In March I realized that I had lost over the winter more color than in previous winters. Spring was late coming, and I didn't get to sit in the sun until late in March. But I caught up quickly in April, and by 1 June I got a good deep dark tan, darker than the deeptan that I had developed in previous summers. By June I was quite pleased with the tone of my skin. I am, in fact, so dark that, passing by a mirror I sometimes get a mild jolt from the coffee brown face of my reflection. I stare in disbelief at the face that stares back at me. Is this really me? Where is that fair-skinned Asian me? I ask myself in awe. I stand out, in particular, when I see other women in the mirror as it happens when I am standing in line in the ladies' room. I definitely don't look Japanese any more. I am unquestionably a colored person. I am ecstatic. I am asked now and then where I am from, the implication being that I look too dark to be Japanese, Korean, or Chinese, so where in Southeast Asia might I be from?
But depending on the condition of light, sometimes I don't seem so very dark. I look at my arms and legs, and they are not really so brown, only tawny, not even maple-syrup colored; it is so disappointing, having put in so many hours in the sun. But, then, looking around in a crowd I look at browned-skinned African Americans and realize that I am darker than many of them, and I am elated. But I am always envious of people who are darker, and imagine myself as I appear in the pictures of me that I touched up to look darker.
Obviously, my obsession to have a deep deep tan is showing no sign of regressing. It only continues to grow. So, every year at the end of the summer I wonder if I am darker than I was last year at the same time. I should be since I don't lose all the color over the winter. I carry over a good deal of brown from the previous year when I start sitting in the sun every spring, and it's five years now. But I am not even twice as dark as I was at the end of the first summer of tanning, though objective comparison is impossible. Then I wonder, too, whether the process of darkening the skin gradually slows down and eventually reaches a plateau. This has been a nagging thought.
On the other hand, aside from acquiring a darkened skin, there is a lure in the process of getting darker as I bask in the bright summer sun. To be more precise, there is a very special pleasure in the anticipation of getting darker. Moreover, even beyond the anticipation of the deep tan, there is the sensation of bathing in the sun. Since I started tanning, I came to realize that I like the tingling sensation of the sunlight searing the body. It feels particularly good, intense and invigorating, under the brilliant sun on a clear day, without a spot of cloud in the blue sky. On a hot and humid day, the skin doesn't tingle because it gets drenched in sweat. Most of my life, I hated sweating. But of late I started to enjoy the feel of the body drenched in dripping sweat that makes the skin glisten and get slippery.
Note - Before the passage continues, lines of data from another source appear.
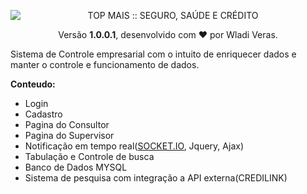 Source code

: <!DOCTYPE html>
<html>

<body class="stackedit">

<p align="center">

<img style="margin: 0 auto;display:block" src="https://lh3.googleusercontent.com/B5dJmDXJKEli_sUTUVVChI9csq0Mj124JiQZz50xph2YOhIKy6j1kcu_SXt7auEDny7_uY1k38tBPNR_km9xzj6IHbTLuPFtmm8Ze2Sx2t5cq1KxGm4cv-FI5Ns2qsD5dYJnvRPrK73ThTWiQ0N0tVY8T7Na8z4PUq7JE9XOrRFc-k8LUkr2jrr_vkJx0hmiJL7CWiSEnffTnYxCInrofvgMojUeb3gyosaD5LlZky-hJ_3VjFO52t4fEkP9hbrK8Rbd0zF2qVD_O8NrRyqb-kkpDg6PtejK6zfAdsWHBRwB0l2IPHZzb4iQsVZvyL8-WmneYPAbI3aUGW163N3SXUiHlc47ZXZDiWBZqf7val5Sw2-BzwOFVe36cjBMN-8nl5QLxfH1YJ3rkpiqVXz3ZWYPgFDaYLmtdMlRGVgyu37i-MQWbZTCa2pjlMiUu0_5he7MymJ2jC4Lek5vsv3cODW7RFJ1gOoDO_FMXY-HZJn25KaLr0_qIDTYeUKCkf9jDImlHRwHsm6agObDDSVaS5ortSCTS5j6M_H0vpnQ0d8iwMP6-8rmClRwsQ_1TnNoVWZF97wfp7Qe2S3-7fsuc24QI4NdCpPuz5dH9UI4dQdrxqeymhTpn9QuCDZDLXBg9RjXgtrkMFmY00WLBOqP4t3-TV13gpP3OJVWbSfrFCJbLJFQP1ArO1WchJf7YSdrL_4V1S6TbNSWOfCFCME2LA=w398-h220-no?authuser=0" alt="TOP MAIS :: SEGURO, SAÚDE E CRÉDITO">
    
<p align="center">Versão <strong>1.0.0.1</strong>, desenvolvido com ♥ por Wladi Veras.</p>
<p>Sistema de Controle empresarial com o intuito de enriquecer dados e manter o controle e funcionamento de dados.</p>
<p><strong>Conteudo:</strong></p>
<ul>
<li>Login</li>
<li>Cadastro</li>
<li>Pagina do Consultor</li>
<li>Pagina do Supervisor</li>
<li>Notificação em tempo real(<a href="http://SOCKET.IO">SOCKET.IO</a>, Jquery, Ajax)</li>
<li>Tabulação e Controle de busca</li>
<li>Banco de Dados MYSQL</li>
<li>Sistema de pesquisa com integração a API externa(CREDILINK)</li>
</ul>

</body>

</html>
Hot and wet, this must be how the sauna feels like even though I have no experience of being in a sauna. On these sweltering afternoons, I don't read; I just lie limp, yielding myself totally to the shrouding warmth of the sun. Were I asked if there is any erotic aura to this experience, I cannot honestly deny it. To avoid dehydration from sweating profusely, I drink a lot of water when I sunbathe, and then I sweat even more. In the old days before I started tanning, I used to refrain from drinking water in summertime only so as to minimize perspiration.
So, the pleasure of getting the skin tanned began to extend to that of anticipating the tanned skin, which in turn began to make as pleasurable the sensation of soaking up the hot sun. So, I don't mind sunbathing even when it is very hot so long as the sun is out and the air is not excessively humid.
Now that I spend a half of my time in Manhattan, I am not quite as free in scheduling outdoor tanning whenever the sun is bright. In consequence, I go out to tan even on an overcast day; every little bit of the sun helps. Then, while in New York, I go sometimes to the Central Park to keep up with tanning and reading. I might go to Jones Beach but I haven't yet. But I am particularly fond of the promenade along the East River where the reflection from the face of the river in the morning hastens the tanning.
So, I am obsessed with the deeptan. But I now know that I am not addicted. I welcome the sun. But I have no inkling to step into a tanning salon, where no sun shines. The New York Times reported in May this year that bronzed skin is in again with teenagers, who flock to tanning saloons, apparently influenced by their idols like Britney Spears and the prevalence of tanned looks in fashion magazines. Reports came from Japan two years ago that the raging fashion among certain Japanese young teens was a tanned look, called ganguro, or "dark face"; and they would regularly attend tanning saloons to keep up their looks. I love getting bronzed, and I am obsessed; and I keep wishing I could get darker. But I am not addicted because it's not like I have to have it at all costs.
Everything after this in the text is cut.